Por la mañana nos regalaron dos pares de calcetines confeccionados con lana y pedazos de tela, fuertes, recios, para suplir los que llevábamos, destrozados por las largas caminatas; y nos dieron carne ahumada y gran cantidad de ciruelas secas para el camino. Nos sentimos abrumados, por un lado sabíamos que íbamos a necesitar los alimentos, pero por otro no los queríamos sin dar nada a cambio; sin embargo, solo teníamos dinero y sabíamos que ofrecerlo era casi como un insulto. Anna me dijo que encontraríamos algo de comer por el camino. No podíamos estar lejos de un lugar habitado y nuestro camino llevaba a un valle. Y cuando me preparaba para simular desolación por no poder aceptar sus regalos, nombraron por dos veces a Yuz Benzir, nuestro atractivo y simpático amigo del pueblo, tan lejano y cercano a un mismo tiempo. La posible discusión había terminado.
Allí
donde fuéramos de la comarca, su nombre nos seguiría y protegería,
todo el mundo sabría de nuestra existencia. Y entendimos la alegría
de los dos pastores. Habían pasado ocho días desde nuestra salida
del pueblo, sin que nadie supiera de nosotros.

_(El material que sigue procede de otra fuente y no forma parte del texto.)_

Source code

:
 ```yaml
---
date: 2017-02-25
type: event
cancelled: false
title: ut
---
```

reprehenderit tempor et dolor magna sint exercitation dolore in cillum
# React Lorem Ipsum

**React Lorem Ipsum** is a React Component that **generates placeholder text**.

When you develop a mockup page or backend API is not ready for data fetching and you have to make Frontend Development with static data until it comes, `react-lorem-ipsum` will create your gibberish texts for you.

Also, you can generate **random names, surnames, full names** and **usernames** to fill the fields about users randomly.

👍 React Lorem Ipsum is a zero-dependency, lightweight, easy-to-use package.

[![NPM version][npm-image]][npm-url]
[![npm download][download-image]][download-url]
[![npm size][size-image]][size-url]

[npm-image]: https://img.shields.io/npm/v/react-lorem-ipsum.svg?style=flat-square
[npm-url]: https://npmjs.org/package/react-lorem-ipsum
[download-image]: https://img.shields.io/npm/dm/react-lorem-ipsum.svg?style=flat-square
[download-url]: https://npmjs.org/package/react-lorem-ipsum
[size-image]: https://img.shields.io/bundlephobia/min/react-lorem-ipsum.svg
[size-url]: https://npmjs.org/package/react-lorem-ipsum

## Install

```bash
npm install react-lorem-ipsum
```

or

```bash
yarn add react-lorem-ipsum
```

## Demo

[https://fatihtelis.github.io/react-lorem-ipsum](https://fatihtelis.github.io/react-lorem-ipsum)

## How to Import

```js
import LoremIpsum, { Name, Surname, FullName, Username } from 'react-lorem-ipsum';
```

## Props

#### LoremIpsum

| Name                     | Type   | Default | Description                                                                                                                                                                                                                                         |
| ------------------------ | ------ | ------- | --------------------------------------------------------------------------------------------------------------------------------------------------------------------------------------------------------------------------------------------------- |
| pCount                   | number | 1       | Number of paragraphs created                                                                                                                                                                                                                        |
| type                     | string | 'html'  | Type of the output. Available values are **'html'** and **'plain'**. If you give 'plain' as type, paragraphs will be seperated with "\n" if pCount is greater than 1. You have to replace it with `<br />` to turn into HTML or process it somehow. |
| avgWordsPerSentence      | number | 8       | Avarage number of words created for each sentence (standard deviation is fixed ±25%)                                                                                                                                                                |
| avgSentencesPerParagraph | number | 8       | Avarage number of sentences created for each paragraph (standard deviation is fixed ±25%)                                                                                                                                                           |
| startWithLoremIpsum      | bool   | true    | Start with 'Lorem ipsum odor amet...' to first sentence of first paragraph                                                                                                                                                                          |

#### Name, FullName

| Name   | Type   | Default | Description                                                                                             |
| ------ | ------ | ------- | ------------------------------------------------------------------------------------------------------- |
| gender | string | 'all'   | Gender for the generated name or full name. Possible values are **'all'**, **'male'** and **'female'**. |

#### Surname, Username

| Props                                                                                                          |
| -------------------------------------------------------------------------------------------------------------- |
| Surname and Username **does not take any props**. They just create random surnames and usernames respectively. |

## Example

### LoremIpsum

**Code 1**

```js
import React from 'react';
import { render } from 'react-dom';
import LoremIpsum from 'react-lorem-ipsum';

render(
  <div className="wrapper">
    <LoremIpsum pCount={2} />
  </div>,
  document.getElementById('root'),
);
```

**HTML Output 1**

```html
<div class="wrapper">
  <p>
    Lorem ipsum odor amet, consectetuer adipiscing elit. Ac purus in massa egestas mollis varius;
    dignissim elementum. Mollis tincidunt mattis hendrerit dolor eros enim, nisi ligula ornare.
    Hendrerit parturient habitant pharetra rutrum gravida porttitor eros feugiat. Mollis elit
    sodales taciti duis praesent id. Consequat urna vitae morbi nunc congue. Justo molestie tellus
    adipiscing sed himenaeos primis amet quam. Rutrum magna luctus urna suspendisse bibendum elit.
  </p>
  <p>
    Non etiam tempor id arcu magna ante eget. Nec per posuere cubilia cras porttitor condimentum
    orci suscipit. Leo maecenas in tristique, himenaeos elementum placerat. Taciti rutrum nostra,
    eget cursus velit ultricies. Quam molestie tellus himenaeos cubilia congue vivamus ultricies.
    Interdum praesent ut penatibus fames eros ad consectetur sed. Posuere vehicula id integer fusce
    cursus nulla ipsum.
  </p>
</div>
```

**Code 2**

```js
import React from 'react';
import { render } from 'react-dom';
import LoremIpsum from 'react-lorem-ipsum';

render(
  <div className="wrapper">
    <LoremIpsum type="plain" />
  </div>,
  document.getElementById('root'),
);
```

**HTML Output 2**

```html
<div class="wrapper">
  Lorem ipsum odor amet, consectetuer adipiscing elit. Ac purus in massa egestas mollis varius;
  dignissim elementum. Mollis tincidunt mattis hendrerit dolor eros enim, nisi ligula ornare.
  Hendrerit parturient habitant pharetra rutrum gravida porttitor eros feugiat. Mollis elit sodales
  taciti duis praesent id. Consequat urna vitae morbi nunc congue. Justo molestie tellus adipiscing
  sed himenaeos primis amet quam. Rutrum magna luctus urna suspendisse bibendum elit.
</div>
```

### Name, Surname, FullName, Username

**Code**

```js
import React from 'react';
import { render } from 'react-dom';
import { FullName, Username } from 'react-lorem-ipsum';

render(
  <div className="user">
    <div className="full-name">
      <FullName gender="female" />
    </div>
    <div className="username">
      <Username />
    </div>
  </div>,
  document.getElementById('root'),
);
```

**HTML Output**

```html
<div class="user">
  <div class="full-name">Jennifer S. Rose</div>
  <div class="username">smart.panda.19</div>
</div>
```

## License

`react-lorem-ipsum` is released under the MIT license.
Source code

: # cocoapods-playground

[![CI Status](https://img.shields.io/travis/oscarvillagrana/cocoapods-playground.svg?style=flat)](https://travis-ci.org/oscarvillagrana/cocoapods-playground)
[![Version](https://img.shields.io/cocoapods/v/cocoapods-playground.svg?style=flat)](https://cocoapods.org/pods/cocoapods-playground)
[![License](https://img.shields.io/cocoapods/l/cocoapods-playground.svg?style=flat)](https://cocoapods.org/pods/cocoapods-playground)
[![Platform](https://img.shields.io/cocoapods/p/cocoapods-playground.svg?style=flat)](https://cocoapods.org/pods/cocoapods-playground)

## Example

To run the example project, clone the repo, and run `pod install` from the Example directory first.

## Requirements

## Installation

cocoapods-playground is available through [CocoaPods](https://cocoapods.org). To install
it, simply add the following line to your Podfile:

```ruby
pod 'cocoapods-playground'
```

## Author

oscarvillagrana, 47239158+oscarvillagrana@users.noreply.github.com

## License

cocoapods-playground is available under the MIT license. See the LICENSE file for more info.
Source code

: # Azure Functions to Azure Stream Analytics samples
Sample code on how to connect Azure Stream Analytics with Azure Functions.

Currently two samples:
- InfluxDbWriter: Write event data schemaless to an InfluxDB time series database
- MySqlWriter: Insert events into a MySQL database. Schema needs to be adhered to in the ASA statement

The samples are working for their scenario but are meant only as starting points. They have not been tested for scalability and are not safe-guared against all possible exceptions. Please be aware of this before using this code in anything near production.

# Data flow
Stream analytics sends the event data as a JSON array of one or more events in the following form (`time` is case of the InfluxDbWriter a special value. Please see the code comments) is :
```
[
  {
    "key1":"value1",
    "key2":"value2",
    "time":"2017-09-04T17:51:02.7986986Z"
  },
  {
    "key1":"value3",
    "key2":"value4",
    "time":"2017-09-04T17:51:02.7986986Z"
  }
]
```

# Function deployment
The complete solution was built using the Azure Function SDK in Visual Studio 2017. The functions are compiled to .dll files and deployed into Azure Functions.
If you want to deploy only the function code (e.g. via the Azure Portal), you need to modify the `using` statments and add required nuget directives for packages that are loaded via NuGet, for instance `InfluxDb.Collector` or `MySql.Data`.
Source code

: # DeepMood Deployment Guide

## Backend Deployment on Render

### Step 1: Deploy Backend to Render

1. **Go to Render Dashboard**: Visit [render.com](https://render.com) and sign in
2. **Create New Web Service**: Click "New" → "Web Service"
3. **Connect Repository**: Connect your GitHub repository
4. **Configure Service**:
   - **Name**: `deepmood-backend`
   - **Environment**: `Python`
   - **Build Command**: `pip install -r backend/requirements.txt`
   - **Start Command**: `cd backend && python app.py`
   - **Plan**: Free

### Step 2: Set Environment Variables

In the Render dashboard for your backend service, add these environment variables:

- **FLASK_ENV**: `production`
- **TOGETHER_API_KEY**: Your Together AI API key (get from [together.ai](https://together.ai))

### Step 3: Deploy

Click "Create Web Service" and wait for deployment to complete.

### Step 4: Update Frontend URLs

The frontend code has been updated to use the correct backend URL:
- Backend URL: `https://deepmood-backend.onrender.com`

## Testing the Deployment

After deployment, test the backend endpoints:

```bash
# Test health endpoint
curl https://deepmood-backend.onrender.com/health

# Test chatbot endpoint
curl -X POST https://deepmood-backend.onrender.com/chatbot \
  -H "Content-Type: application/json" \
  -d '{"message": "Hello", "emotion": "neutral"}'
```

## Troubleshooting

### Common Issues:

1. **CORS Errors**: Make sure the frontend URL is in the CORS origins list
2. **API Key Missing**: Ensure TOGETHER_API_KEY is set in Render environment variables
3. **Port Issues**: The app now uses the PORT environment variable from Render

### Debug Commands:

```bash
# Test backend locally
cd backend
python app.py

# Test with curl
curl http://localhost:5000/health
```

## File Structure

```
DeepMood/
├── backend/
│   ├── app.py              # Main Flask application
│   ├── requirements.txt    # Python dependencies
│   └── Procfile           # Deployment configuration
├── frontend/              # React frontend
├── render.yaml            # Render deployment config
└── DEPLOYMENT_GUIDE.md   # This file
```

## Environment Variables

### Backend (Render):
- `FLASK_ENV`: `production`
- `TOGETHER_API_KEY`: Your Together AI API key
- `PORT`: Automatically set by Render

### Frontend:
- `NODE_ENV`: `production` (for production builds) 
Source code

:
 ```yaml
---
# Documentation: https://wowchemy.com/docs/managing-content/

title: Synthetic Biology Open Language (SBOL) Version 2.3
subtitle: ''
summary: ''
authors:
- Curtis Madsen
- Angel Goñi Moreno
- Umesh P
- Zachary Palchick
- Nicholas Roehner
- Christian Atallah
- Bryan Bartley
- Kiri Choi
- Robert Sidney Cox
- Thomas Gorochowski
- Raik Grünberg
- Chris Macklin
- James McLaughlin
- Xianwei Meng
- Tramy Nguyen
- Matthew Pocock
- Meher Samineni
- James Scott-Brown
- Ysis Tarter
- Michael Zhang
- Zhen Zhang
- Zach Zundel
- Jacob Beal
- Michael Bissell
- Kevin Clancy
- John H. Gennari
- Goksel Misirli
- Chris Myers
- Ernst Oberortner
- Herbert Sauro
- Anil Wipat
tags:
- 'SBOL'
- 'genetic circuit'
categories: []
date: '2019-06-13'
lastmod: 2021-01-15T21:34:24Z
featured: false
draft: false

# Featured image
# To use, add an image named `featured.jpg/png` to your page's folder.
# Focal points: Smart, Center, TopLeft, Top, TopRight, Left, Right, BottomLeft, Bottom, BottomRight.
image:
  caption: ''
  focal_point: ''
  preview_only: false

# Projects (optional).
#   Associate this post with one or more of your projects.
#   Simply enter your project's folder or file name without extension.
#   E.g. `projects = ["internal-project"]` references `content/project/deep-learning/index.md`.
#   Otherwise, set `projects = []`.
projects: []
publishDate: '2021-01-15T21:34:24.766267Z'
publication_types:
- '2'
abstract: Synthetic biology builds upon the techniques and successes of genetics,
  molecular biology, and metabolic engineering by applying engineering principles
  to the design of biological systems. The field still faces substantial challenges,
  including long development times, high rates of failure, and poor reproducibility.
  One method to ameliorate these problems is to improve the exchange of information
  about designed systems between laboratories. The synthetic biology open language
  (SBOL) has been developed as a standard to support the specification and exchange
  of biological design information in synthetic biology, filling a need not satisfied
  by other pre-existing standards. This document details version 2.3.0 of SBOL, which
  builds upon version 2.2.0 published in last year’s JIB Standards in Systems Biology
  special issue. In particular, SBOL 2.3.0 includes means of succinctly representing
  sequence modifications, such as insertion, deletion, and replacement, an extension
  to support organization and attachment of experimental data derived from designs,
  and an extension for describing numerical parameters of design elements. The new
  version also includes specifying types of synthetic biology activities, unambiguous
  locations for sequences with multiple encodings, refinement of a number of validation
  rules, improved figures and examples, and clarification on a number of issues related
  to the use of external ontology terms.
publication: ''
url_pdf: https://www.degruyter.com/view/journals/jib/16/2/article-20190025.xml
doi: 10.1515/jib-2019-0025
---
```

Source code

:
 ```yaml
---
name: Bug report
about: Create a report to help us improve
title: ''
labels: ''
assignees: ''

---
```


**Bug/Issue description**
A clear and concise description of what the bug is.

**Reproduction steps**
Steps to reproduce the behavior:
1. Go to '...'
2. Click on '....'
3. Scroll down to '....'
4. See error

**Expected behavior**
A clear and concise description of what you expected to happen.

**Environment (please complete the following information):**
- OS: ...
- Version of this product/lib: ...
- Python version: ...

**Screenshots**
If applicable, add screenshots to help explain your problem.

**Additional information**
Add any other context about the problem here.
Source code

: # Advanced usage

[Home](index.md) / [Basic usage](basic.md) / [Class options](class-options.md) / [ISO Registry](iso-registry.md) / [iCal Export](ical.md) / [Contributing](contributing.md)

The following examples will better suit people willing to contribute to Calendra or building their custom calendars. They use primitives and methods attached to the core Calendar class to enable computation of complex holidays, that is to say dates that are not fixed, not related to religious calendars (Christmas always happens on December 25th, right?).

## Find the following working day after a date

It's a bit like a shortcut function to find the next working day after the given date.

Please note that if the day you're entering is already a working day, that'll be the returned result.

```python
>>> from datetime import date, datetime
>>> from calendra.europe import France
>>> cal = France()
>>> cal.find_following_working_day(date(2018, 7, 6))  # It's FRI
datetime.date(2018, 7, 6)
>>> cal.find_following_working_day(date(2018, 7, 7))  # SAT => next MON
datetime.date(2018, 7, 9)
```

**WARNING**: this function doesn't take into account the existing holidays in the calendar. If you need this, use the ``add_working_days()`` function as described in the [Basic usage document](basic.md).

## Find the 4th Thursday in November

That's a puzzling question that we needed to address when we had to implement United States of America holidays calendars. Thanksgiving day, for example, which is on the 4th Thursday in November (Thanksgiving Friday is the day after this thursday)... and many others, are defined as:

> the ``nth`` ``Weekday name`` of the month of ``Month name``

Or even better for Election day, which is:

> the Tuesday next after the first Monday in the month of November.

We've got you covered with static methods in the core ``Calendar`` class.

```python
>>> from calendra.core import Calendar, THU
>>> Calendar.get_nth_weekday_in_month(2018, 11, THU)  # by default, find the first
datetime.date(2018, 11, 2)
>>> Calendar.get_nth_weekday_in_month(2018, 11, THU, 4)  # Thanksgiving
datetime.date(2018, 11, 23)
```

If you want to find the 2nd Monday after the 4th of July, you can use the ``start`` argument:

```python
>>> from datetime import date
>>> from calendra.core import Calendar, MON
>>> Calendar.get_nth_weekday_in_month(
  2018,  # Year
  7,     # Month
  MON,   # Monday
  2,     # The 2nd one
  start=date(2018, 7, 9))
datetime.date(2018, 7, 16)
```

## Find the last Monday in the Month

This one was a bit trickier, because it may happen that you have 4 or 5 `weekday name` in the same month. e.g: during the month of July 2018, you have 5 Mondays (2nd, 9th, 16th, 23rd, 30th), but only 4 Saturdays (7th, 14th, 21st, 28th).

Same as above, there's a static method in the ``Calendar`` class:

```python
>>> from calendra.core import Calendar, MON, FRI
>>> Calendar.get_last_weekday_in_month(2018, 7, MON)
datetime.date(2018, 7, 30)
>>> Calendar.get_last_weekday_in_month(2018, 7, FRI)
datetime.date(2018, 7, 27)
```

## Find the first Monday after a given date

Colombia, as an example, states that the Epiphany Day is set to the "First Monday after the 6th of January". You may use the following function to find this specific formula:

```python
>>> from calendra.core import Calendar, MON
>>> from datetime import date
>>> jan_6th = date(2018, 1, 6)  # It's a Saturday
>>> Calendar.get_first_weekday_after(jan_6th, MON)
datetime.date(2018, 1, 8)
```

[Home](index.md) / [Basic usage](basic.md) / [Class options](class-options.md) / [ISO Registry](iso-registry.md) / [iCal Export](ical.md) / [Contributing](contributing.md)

Habíamos seguido el
peor camino, el más deshabitado, agreste y salvaje, impracticable
para la mayoría de los mortales, el más peligroso. Habíamos
atravesado un valle que pocos habían visitado, tierra de nadie entre
gente que se mataba, con agua y comida para dos días a lo sumo. Lo
lógico es que pensaran lo peor.
Se
despidieron casi como soldados, de pie al borde del camino y con la
mano levantada, que en cualquier otro lugar y momento, y de no haber
sido por sus gritos y su alegría, hubiera sido un saludo
fascista.
A su vuelta podrían decir a todo el mundo que habían
ayudado a los dos jóvenes amigos de Yuz Benzir, que, contra todo
pronóstico, estaban bien y seguían su largo camino.